We are not subject to any admonitions, penalties, investigations or inquiries imposed by the environmental regulators, nor are we subject to any claims or legal proceedings to which we are named as defendant for violation of any environmental law or regulation. We do not have any reasonable basis to believe that there is any threatened claim, action or legal proceedings against us that would have a material adverse effect on our business, financial condition or results of operations.

 

Tax

 

Pursuant to the Provisional Regulation of China on Value Added Tax (“VAT”) and their implementing rules, all entities and individuals that are engaged in the sale of goods, the provision of repairs and replacement services and the importation of goods in China are generally required to pay VAT at a rate of 17.0% of the gross sales proceeds received, less any deductible VAT already paid or borne by the taxpayer. Further, when exporting goods, the exporter is entitled to a portion of or a full refund of the VAT that it has already paid or borne.

 

16
 

 

Foreign Currency Exchange

 

Under the PRC Regulations for the Control of Foreign Exchange (2nd Version), Part III – Control of Foreign Exchange on the Capital Account, which is applicable to us, the RMB is convertible for current account items, including the distribution of dividends, interest payments, trade and service-related foreign exchange transactions.
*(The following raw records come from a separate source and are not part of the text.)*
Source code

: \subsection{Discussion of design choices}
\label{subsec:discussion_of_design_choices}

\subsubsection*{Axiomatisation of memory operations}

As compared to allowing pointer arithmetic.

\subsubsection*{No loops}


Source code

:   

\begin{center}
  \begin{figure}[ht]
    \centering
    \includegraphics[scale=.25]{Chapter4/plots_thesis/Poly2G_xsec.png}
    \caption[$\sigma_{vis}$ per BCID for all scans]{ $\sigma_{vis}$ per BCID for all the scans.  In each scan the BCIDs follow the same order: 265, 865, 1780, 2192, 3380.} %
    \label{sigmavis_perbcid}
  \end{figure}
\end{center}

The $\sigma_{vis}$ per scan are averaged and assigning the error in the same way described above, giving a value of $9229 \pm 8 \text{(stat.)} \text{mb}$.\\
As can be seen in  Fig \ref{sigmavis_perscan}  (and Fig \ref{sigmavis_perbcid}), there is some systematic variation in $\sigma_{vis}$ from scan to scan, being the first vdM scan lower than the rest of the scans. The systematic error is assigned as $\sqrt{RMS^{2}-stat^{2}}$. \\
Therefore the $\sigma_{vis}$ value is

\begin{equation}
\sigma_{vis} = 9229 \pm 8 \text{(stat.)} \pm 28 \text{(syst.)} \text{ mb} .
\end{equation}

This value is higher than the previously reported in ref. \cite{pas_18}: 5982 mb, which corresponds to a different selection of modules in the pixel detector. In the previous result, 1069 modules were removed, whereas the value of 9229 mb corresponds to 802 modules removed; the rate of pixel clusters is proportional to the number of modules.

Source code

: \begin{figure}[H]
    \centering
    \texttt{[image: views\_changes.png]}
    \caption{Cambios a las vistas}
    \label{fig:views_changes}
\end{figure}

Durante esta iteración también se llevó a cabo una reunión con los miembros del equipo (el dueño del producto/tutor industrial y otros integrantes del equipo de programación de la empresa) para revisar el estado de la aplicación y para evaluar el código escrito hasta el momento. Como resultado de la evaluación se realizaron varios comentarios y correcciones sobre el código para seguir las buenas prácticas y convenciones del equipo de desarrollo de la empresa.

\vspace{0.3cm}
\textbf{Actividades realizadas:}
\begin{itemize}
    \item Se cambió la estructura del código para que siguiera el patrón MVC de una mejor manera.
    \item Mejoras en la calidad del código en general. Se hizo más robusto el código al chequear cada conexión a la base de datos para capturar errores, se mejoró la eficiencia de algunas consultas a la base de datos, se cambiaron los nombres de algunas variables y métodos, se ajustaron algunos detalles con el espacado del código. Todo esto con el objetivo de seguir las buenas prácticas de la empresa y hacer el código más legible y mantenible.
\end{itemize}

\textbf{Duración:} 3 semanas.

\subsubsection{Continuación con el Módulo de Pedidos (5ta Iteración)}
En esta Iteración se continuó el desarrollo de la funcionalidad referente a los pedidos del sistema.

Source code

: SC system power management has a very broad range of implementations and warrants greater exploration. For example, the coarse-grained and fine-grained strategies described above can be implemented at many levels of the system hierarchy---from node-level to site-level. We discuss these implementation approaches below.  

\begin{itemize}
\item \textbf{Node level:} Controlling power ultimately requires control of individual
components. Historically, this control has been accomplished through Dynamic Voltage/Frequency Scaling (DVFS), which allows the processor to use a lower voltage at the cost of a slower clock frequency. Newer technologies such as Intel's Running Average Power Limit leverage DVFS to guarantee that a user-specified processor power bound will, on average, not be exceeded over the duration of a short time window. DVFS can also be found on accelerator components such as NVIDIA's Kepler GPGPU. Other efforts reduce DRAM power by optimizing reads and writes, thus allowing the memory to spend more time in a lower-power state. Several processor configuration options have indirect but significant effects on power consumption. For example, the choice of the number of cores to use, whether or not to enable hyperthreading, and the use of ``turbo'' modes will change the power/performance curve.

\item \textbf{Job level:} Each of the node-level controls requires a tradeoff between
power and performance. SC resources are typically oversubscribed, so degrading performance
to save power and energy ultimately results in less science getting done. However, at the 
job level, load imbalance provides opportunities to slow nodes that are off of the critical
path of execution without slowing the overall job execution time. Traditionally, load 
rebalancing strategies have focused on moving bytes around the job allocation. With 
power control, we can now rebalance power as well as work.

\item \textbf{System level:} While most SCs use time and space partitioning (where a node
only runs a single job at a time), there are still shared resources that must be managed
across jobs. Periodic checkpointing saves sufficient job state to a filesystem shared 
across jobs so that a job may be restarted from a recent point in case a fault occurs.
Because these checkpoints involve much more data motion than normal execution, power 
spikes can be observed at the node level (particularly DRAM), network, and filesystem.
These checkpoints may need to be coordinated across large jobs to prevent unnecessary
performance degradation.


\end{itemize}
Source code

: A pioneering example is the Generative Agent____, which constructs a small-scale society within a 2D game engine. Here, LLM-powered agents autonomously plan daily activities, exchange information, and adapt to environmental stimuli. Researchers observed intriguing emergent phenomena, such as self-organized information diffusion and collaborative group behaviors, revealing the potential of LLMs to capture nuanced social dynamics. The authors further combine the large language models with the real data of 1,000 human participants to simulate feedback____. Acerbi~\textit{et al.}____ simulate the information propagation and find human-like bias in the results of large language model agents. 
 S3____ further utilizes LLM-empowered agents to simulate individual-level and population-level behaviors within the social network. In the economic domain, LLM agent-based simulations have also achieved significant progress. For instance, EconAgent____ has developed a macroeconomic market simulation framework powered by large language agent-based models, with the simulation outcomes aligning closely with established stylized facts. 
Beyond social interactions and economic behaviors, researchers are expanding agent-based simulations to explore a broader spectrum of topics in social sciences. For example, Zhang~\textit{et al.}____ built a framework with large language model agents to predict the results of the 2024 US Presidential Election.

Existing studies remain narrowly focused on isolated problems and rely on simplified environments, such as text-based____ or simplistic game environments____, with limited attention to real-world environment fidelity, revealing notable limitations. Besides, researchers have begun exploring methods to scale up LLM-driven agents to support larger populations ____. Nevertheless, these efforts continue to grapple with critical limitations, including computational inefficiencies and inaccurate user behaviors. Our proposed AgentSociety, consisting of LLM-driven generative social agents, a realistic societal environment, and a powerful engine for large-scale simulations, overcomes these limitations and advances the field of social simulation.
Conversion of RMB for capital account items, such as direct investment, loan, security investment and repatriation of investment, however, is still subject to the approval of the PRC State Administration of Foreign Exchange, or SAFE. Foreign-invested enterprises may only buy, sell and/or remit foreign currencies at those banks authorized to conduct foreign exchange business after providing valid commercial documents and, in the case of capital account item transactions, obtaining approval from the SAFE. Capital investments by foreign-invested enterprises outside of are also subject to limitations, which include approvals by the Ministry of Commerce, the SAFE and the State Reform and Development Commission.

 

Dividend Distributions

 

Under the PRC regulations on the Implementation of Foreign-Invested Company Law, foreign-invested enterprises in China may pay dividends only out of their accumulated profits, if any, determined in accordance with the PRC accounting standards and regulations. In addition, a foreign-invested enterprise in China are required to set aside at least 10% of their after-tax profit based on the PRC accounting standards each year to its general reserves until the accumulative amount of such reserves reach 50% of its registered capital. These reserves are not distributable as cash dividends. The board of directors of a foreign-invested enterprise has the discretion to allocate a portion of its after-tax profits to staff welfare and bonus funds, which may not be distributed to equity owners except in the event of liquidation.

 

Development Strategies for TOFA and Tongda

 

1. Concentrate on New Products

 

Composite bimetallic wires are widely applied in the electricity/power, telecommunication, IT, auto, home electrical and electronic appliances industries; but different applications require very different specifications for the wires. We intend to move into the production of CCA wire for use in power cables.  Management believes that we possess the technical expertise to develop, produce and install power cables that would be attractive to current and future clients.

 

2. Diversify Production into New Materials and Product Lines

 

TOFA intends to expand its composite bimetallic wire production of CCS wire. We believe that expansion in this area is an excellent complement to our existing business and will provide us access to international markets, including the US and Europe. Lead time of about 12 months is required for the installation of appropriate facilities before production can commence.  

 

TOFA also intends to develop CCA boards to complement its existing product line. During power transmission, power cables are connected from the source to the end users via a number of transformers. Traditionally, a large number of copper boards are employed in the transformers as connecting bodies. With the development of CCA products, management believes that it would be advantageous to our customers to provide the option to replace heavy, expensive copper boards with lighter, more cost-effective CCA boards.  Our employees have the technological know-how to develop attractive CCA boards and we intend to set up production facilities for CCA boards by the end of 2012.

 

At this time we are unable to estimate the cost associated with the development and expansion of these product lines.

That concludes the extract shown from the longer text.